Start adding the supporting code to perform out-of-process allocator enumeration.
ClosedPublic

Authored by delcypher on Nov 1 2018, 6:16 AM.

Details

Summary

This patch introduces the local portion (LocalObjectView) of the
ObjectView abstraction and demonstrates its use by modifying the
secondary allocator for out-of-process enumeration.

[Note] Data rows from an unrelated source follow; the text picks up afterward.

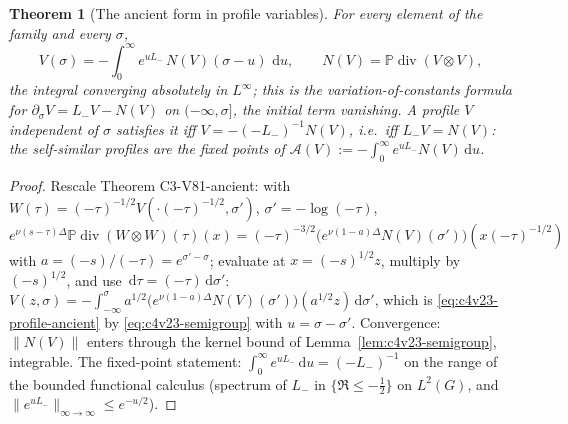 \documentclass[11pt]{article}
\newcommand{\dd}{\,\mathrm d}
\newcommand{\PP}{\mathbb P}
\theoremstyle{plain}
\newtheorem{theorem}{Theorem}[section]
\theoremstyle{definition}
\theoremstyle{remark}
\begin{document}
\begin{theorem}[The ancient form in profile variables]
\label{thm:c4v23-profile-ancient}
For every element of the family and every \(\sigma\),
\begin{equation}
 \boxed{\quad
 V(\sigma)=-\int_0^\infty e^{uL_-}\,N(V)(\sigma-u)\,\dd u,\qquad N(V)=\PP\operatorname{div}(V\otimes V),
 \quad}
 \label{eq:c4v23-profile-ancient}
\end{equation}
the integral converging absolutely in \(L^\infty\); this is the
variation-of-constants formula for \(\partial_\sigma V=L_-V-N(V)\) on \((-\infty,\sigma]\), the
initial term vanishing.  A profile \(V\) independent of \(\sigma\) satisfies it
iff \(V=-(-L_-)^{-1}N(V)\), i.e.\ iff \(L_-V=N(V)\): the self-similar profiles are
the fixed points of \(\mathcal A(V):=-\int_0^\infty e^{uL_-}N(V)\dd u\).
\end{theorem}

\begin{proof}
Rescale Theorem C3-V81-ancient: with \(W(\tau)=(-\tau)^{-1/2}V(\cdot(-\tau)^{-1/2},\sigma')\), \(\sigma'=-\log(-\tau)\),
\(e^{\nu(s-\tau)\Delta}\PP\operatorname{div}(W\otimes W)(\tau)(x)=(-\tau)^{-3/2}\bigl(e^{\nu(1-a)\Delta}N(V)(\sigma')\bigr)(x(-\tau)^{-1/2})\) with \(a=(-s)/(-\tau)=e^{\sigma'-\sigma}\);
evaluate at \(x=(-s)^{1/2}z\), multiply by \((-s)^{1/2}\), and use \(\dd\tau=(-\tau)\dd\sigma'\):
\(V(z,\sigma)=-\int_{-\infty}^\sigma a^{1/2}\bigl(e^{\nu(1-a)\Delta}N(V)(\sigma')\bigr)(a^{1/2}z)\dd\sigma'\), which is
\eqref{eq:c4v23-profile-ancient} by \eqref{eq:c4v23-semigroup} with \(u=\sigma-\sigma'\).
Convergence: \(\|N(V)\|\) enters through the kernel bound of Lemma~\ref{lem:c4v23-semigroup},
integrable.  The fixed-point statement: \(\int_0^\infty e^{uL_-}\dd u=(-L_-)^{-1}\) on the
range of the bounded functional calculus (spectrum of \(L_-\) in
\(\{\Re\le-\frac12\}\) on \(L^2(G)\), and \(\|e^{uL_-}\|_{\infty\to\infty}\le e^{-u/2}\)).
\end{proof}
\end{document}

The ObjectView abstraction is an interface that tries to abstract away
the differences performing in-process and out-of-process operations so
that in-process and out-of-process enumeration can share the same
implementation.

This patch refers to but does not add the RemoteObjectView
implementation of the ObjectView abstraction which will be added
in later patches.

This patch is based on https://reviews.llvm.org/D50330 which provides
a complete implementation for all allocators but has been abandoned
due to difficulty of reviewing the code.

rdar://problem/45284065

Diff Detail

Repository
rL LLVM

Event Timeline

delcypher created this revision.Nov 1 2018, 6:16 AM
Herald added a subscriber: Restricted Project. · View Herald TranscriptNov 1 2018, 6:16 AM
delcypher updated this revision to Diff 172114.Nov 1 2018, 6:22 AM

Drop now unused type_traits header.

kcc added a comment.Nov 1 2018, 11:59 AM

OMG.

I sympathize with your problem, but the solution makes the code unreadable and unmaintainable.
The point of having templates is to avoid code like

if (ObjectView::IsLocal()) {

Also, if the change requires replacing

auto t = chunks_[i];

with the code below I can not accept such a change.

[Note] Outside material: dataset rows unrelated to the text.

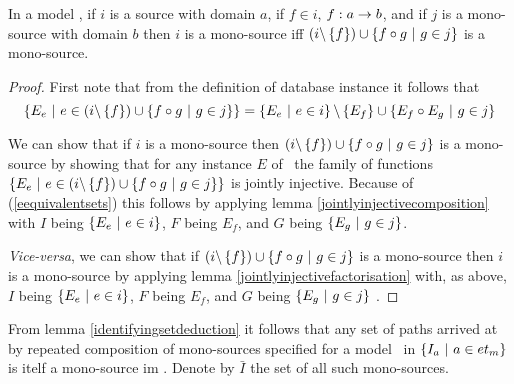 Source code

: \begin{lemma}
\label{identifyingsetdeduction}

In a model \genericmodel, if $i$ is a source with domain $a$,
if $f \in i$, $f: a \rightarrow b$, and if $j$ is a mono-source with domain $b$ then 
$i$ is a mono-source iff $(i \backslash \left\{f\right\}) \cup \left\{f \circ g \ \middle|\ g \in j\right\}$ is a mono-source.
\end{lemma}
\begin{proof}
First note that from the definition of database instance it follows that 
\begin{equation}
\label{eequivalentsets}
\left\{E_e \ \middle|\ e \in (i \backslash \left\{f\right\}) \cup \left\{f \circ g \ \middle|\ g \in j\right\}\right\}
= \left\{E_e \ \middle|\ e \in i\right\} \backslash \left\{E_f\right\} \cup \left\{E_f \circ E_g \ \middle|\ g \in j\right\}
\end{equation}

We can show that if $i$ is a mono-source 
then $(i \backslash \left\{f\right\}) \cup \left\{f \circ g \ \middle|\ g \in j\right\}$ is a mono-source
by showing that for any instance $E$ of \genericmodel\ the family of functions 
$\left\{E_e \ \middle|\ e \in (i \backslash \left\{f\right\}) \cup \left\{f \circ g \ \middle|\ g \in j\right\}\right\}$
is jointly injective. Because of (\ref{eequivalentsets}) this follows by applying lemma \ref{jointlyinjectivecomposition} with $I$ being $\left\{E_e \ \middle|\ e \in i\right\}$,
$F$ being $E_f$,  and $G$ being $\left\{E_g \ \middle|\ g \in j\right\}$.

\textit{Vice-versa}, we can show that if $(i \backslash \left\{f\right\}) \cup \left\{f \circ g \ \middle|\ g \in j\right\}$ is a mono-source then $i$ is a mono-source by applying lemma \ref{jointlyinjectivefactorisation} 
with, as above, $I$ being $\left\{E_e \ \middle|\ e \in i\right\}$,
$F$ being $E_f$,  and $G$ being $\left\{E_g \ \middle|\ g \in j\right\}$ .
\end{proof}

From lemma \ref{identifyingsetdeduction} it follows that any set of paths arrived at by repeated composition 
of mono-sources specified for a model \genericmodel\ in $\left\{I_a \ \middle|\ a \in et_{{m}}\right\}$ is itelf  
a mono-source im \genericmodel. Denote by $\bar{I}$ the set  of all such mono-sources.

Header **header_ptr_addr = &(chunks_[i]);
// Copy header pointer into this process
typename ObjectView::template SmallAllocTy<Header *> header_ptr_view(
    header_ptr_addr);
Header *t = *(header_ptr_view.GetLocalAddress());

Is there a reasonable way to replace it with this?

auto t = Load(&chunks_[i]);

If not, you may need to find completely different way, e.g. not changing the allocator code at all and instead doing the introspection in an independent part of code.
Whenever the allocator data layout changes, you will have to change that code too, but with proper tests you will at least know when you need to do it.

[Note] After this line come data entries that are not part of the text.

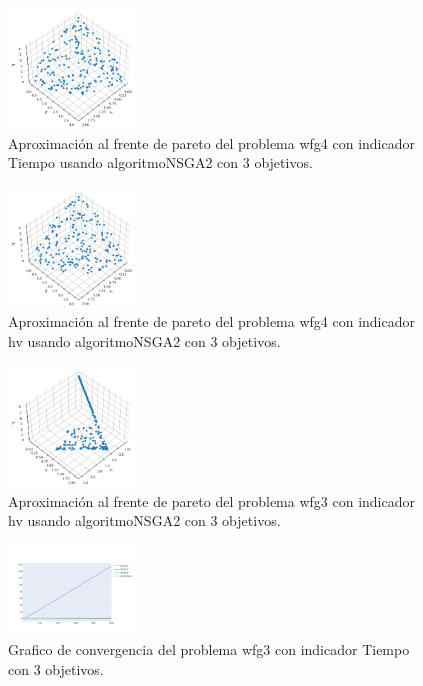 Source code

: \documentclass{article}
\begin{document}
\clearpage
\begin{figure}
	\includegraphics[width=0.3\textwidth]{NSGA2_wfg4_Tiempo_3_fp.png}
	\caption{Aproximación al frente de pareto del problema wfg4 con indicador Tiempo usando algoritmoNSGA2 con 3 objetivos.}
\end{figure}
\begin{figure}
	\includegraphics[width=0.3\textwidth]{NSGA2_wfg4_hv_3_fp.png}
	\caption{Aproximación al frente de pareto del problema wfg4 con indicador hv usando algoritmoNSGA2 con 3 objetivos.}
\end{figure}
\begin{figure}
	\includegraphics[width=0.3\textwidth]{NSGA2_wfg3_hv_3_fp.png}
	\caption{Aproximación al frente de pareto del problema wfg3 con indicador hv usando algoritmoNSGA2 con 3 objetivos.}
\end{figure}
\clearpage
\begin{figure}
	\includegraphics[width=0.3\textwidth]{wfg3_Tiempo_3_gc.png}
	\caption{Grafico de convergencia del problema wfg3 con indicador Tiempo con 3 objetivos.}
\end{figure}
\end{document}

In D53975#1284314, @kcc wrote:

OMG.

I sympathize with your problem, but the solution makes the code unreadable and unmaintainable.
The point of having templates is to avoid code like

if (ObjectView::IsLocal()) {

That's not what the ObjectView (the template parameter) type does. The ObjectView abstraction let's its clients look at an object regardless of whether it exists in the current process or a remote process. The abstraction does not abstract away operations on the object.
It is the Object's job (in this case the allocator) to know how to perform operations on itself, whether that be in-process or out-of-process. This implies that the allocator has to handle performing operations on itself and this includes out-of-process operations. Trying to push
the knowledge of the peculiarities of a particular allocator into ObjectView type does not make sense from a software engineering perspective.

However there are things we could do to make this more aesthetically pleasing. For example we could make the EnsureSortedChunks() be a no-op when the allocator is instantiated with the ObjectView type for out-of-process enumeration.
Fundamentally however, the code path of in-process and out-of-process enumeration are similar but there are some divergences that have to be handled somewhere which is why you are seeing this ObjectView::IsLocal() guard.

Also, if the change requires replacing

auto t = chunks_[i];

with the code below I can not accept such a change.

Header **header_ptr_addr = &(chunks_[i]);
// Copy header pointer into this process
typename ObjectView::template SmallAllocTy<Header *> header_ptr_view(
    header_ptr_addr);
Header *t = *(header_ptr_view.GetLocalAddress());

Is there a reasonable way to replace it with this?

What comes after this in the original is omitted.